Cette loi a également créé un visa, qui s'appelle le visa de longue durée, « teijusha », qui était délivré spécifiquement aux descendants de Japonais de deuxième et troisième générations. Ces descendants de Japonais venant du monde entier -pas nécessairement du Brésil - pouvaient donc venir travailler au Japon.

La spécificité de ce visa, qui a été « offert » à ces descendants de deuxième et troisième génération, est que, contrairement à tous les autres visas qui désignent une qualification (vous avez un visa d'étudiant, vous venez au Japon afin d'étudier ; vous avez un visa de professeur, vous venez au Japon afin de travailler en tant que professeur, etc.) celui délivré aux descendants de japonais est un visa de longue durée, qui ne dit rien d'autre que si vous êtes descendant de la deuxième génération vous avez le droit de rester trois ans et de renouveler votre visa après ces trois ans, si vous êtes un descendant de la troisième génération, vous avez le droit de rester un an et vous pouvez renouveler tous les ans.

Ce visa incarne donc la porte ouverte à tout type de travail : ne désignant pas de qualification précise, les descendants de Japonais qui venaient travailler au Japon possédaient ce visa qui leur permettait de rester travailler sur la durée, et d'occuper n'importe quel emploi.
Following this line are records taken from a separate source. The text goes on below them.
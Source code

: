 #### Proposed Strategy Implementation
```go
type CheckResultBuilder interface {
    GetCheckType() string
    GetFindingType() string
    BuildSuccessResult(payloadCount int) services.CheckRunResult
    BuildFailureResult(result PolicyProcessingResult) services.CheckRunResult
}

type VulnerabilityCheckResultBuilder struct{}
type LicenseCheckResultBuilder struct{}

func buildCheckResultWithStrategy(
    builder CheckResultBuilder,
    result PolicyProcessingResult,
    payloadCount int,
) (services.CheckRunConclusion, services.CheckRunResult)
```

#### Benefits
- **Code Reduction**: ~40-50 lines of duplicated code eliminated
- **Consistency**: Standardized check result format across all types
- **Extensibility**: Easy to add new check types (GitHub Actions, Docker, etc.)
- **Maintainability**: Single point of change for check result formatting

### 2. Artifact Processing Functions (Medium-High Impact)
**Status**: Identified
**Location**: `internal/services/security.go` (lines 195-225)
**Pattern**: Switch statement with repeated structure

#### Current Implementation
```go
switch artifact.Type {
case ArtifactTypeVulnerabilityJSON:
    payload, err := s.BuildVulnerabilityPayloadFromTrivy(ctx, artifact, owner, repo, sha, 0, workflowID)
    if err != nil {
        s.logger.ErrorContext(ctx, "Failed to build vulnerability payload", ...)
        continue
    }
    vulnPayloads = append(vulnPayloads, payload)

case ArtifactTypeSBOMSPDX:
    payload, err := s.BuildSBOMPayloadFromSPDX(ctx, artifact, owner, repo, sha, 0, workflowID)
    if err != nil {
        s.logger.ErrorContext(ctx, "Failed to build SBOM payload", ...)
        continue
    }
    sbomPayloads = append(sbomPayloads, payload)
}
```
Il se trouve que dès la fin des années 1980, le Japon a connu une pénurie d'emploi précisément pour ces 3K jobs non-qualifiés, notamment dans les usines d'assemblage de pièces électroniques ou automobiles. Ainsi, c'est ce genre d'emplois que les nippo-brésiliens sont venus occuper au Japon.

Aujourd'hui, cela fait 30 ans que les Brésiliens vivent au Japon, une partie non négligeable d'entre eux occupe encore des emplois non-qualifiés, mais la jeune génération née, scolarisée et éduquée au Japon est en train de changer la donne, et de plus en plus de Brésiliens y intègrent le marché de l'emploi qualifié.